(Extracted records)
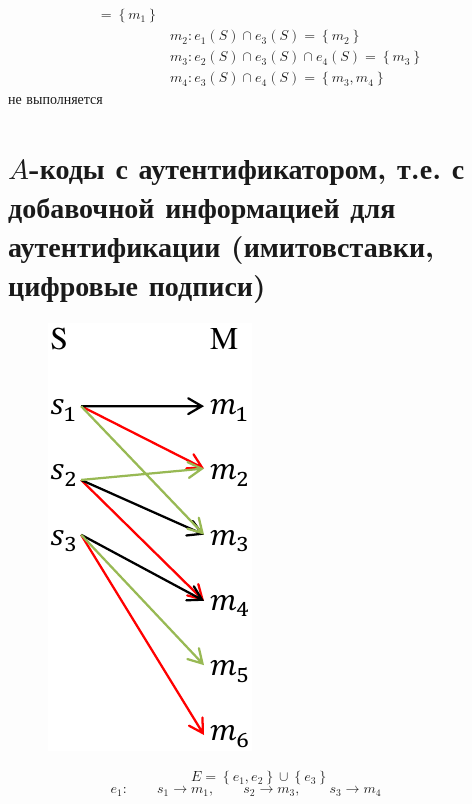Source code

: \begin{example}
\begin{enumerate}
\begin{equation*}
\begin{split}
      =\left\{{m}_{1}\right\} \\
      &{m}_{2}:{e}_{1}\left(S\right) \cap {e}_{3}\left(S\right)
      =\left\{{m}_{2}\right\} \\
      &{m}_{3}:{e}_{2}\left(S\right) \cap {e}_{3}\left(S\right)
               \cap {e}_{4}\left(S\right)
      =\left\{{m}_{3}\right\} \\
      &{m}_{4}:{e}_{3}\left(S\right) \cap {e}_{4}\left(S\right)
      =\left\{{m}_{3},{m}_{4}\right\}
    \end{split}
    \end{equation*}
    не выполняется
  \end{enumerate}
\end{example}

\section{$A$-коды с аутентификатором,
  т.е. с добавочной информацией для аутентификации (имитовставки, цифровые
  подписи)}

\begin{figure}[h]
  \centering
  \includegraphics[scale=0.5]{a_codes}
\end{figure}
\begin{equation*}
  E = \left\{ {e}_{1},{e}_{2} \right\} \cup \left\{{e}_{3}\right\}
\end{equation*}
\begin{equation*}
{e}_{1}:\qquad
{s}_{1}\rightarrow {m}_{1},\qquad
{s}_{2}\rightarrow {m}_{3},\qquad
{s}_{3}\rightarrow {m}_{4} \qquad
\end{equation*}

**Exercise details**
The lines to return are those with the string "left" in them; copy each from the entries above.

**Expected answer**
      =\left\{{m}_{1}\right\} \\
      &{m}_{2}:{e}_{1}\left(S\right) \cap {e}_{3}\left(S\right)
      =\left\{{m}_{2}\right\} \\
      &{m}_{3}:{e}_{2}\left(S\right) \cap {e}_{3}\left(S\right)
               \cap {e}_{4}\left(S\right)
      =\left\{{m}_{3}\right\} \\
      &{m}_{4}:{e}_{3}\left(S\right) \cap {e}_{4}\left(S\right)
      =\left\{{m}_{3},{m}_{4}\right\}
  E = \left\{ {e}_{1},{e}_{2} \right\} \cup \left\{{e}_{3}\right\}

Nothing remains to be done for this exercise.